Юлия Яковлева - Дети ворона
— Дяденька, который час? — окликнул Шурка военного, который переходил мостовую. Фуражка с голубым околышем — значит, в дом Ворона идет.
Военный не ответил. Он не видел Шурку.
«Тем лучше», — обрадовался Шурка. Он пристроился за военным, чтобы не отстать. И для верности ткнул его в спину. Рука прошла насквозь, военный и не дернулся.
Военный подошел к арке. К железным воротам. При его приближении они стали медленно отворяться. Шурка, недолго думая, шмыгнул следом.
Двор был залит асфальтом. В ряд стояли, глядя перед собой одинаковыми круглыми фарами, черные грузовики и легковые автомобили. Шурка на всякий случай забежал за легковушку, прижался к холодному лакированному крылу.
Военный его не видел, не видели и прохожие. А Лена видела. Пока непонятно, как это работает. Лучше быть поосторожнее.
Шурка выглянул.
Дом Ворона обступал со всех сторон.

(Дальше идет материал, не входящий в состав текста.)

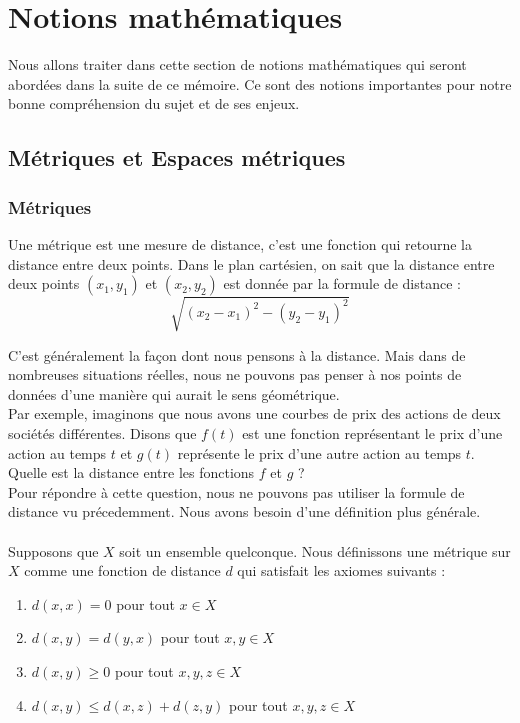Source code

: \chapter{Notions mathématiques}

Nous allons traiter dans cette section de notions mathématiques qui seront abordées dans la suite de ce mémoire. Ce sont des notions importantes pour notre bonne compréhension du sujet et de ses enjeux.

\section{Métriques et Espaces métriques}

\subsection*{Métriques}
Une métrique est une mesure de distance, c'est une fonction qui retourne la distance entre deux points. Dans le plan cartésien, on sait que la distance entre deux points $(x_1, y_1)$ et $(x_2, y_2)$ est donnée par la formule de distance : \\
$$ \sqrt{(x_2 - x_1)^2 - (y_2 -y_1)^2} $$



C'est généralement la façon dont nous pensons à la distance. Mais dans de nombreuses situations réelles, nous ne pouvons pas penser à nos points de données d'une manière qui aurait le sens géométrique.
\\
Par exemple, imaginons que nous avons une courbes de prix des actions de deux sociétés différentes. Disons que $f(t)$ est une fonction représentant le prix d'une action au temps $t$ et $g(t)$ représente le prix d'une autre action au temps $t$. Quelle est la distance entre les fonctions $f$ et $g$ ? 
\\
Pour répondre à cette question, nous ne pouvons pas utiliser la formule de distance vu précedemment. Nous avons besoin d'une définition plus générale. 
\\
\\
Supposons que $X$ soit un ensemble quelconque. Nous définissons une métrique sur $X$ comme une fonction de distance $d$ qui satisfait les axiomes suivants :
\begin{enumerate}
        \item $d(x, x)=0$ pour tout $x \in X$
        \item $d(x, y)=d(y, x)$ pour tout $x,y \in X$
        \item $d(x, y) \geqslant 0$ pour tout $x, y, z \in X$
        \item $d(x, y) \leqslant d(x, z) + d(z, y)$ pour tout $x, y, z \in X$
\end{enumerate}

Посредине двора торчал небольшой серый домик с маленьким окошком сбоку и широкой дверью полукругом. У стены грудой были свалены мешки. Откуда-то из флигеля во двор вышел еще один военный. Он был без фуражки, но в накинутой на плечи шинели. На воротнике виднелись голубые кубики. Он открыл окошко в боку у серого домика. Стал чиркать спичками и совать их внутрь. А последней спичкой прикурил папиросу. Пыхая голубым дымом, растворил дверь: там внутри всё уже стало подвижно-оранжевым.
Не маленький домик, как вначале подумал Шурка, а большая печь!
Военный дал пламени установиться. Докурил, бросил папиросу. Снял шинель, бережно положил на капот автомобиля, одернул гимнастерку. Взялся за мешок. Еще один. И еще. Потянулся за четвертым. Один мешок выскользнул, бултыхнулся. Военный выругался. Мешок лопнул на боку, с шуршанием высыпались письма. Зоркий Шурка успел прочесть на одном: «Товарищу Ворону — лично в руки!» Слово «лично» подчеркнуто три раза.
Сердце у Шурки екнуло. Кто в нем требовал чего-то? Или жаловался?
«Это нехорошие люди, преступники», — сказал в голове папин голос.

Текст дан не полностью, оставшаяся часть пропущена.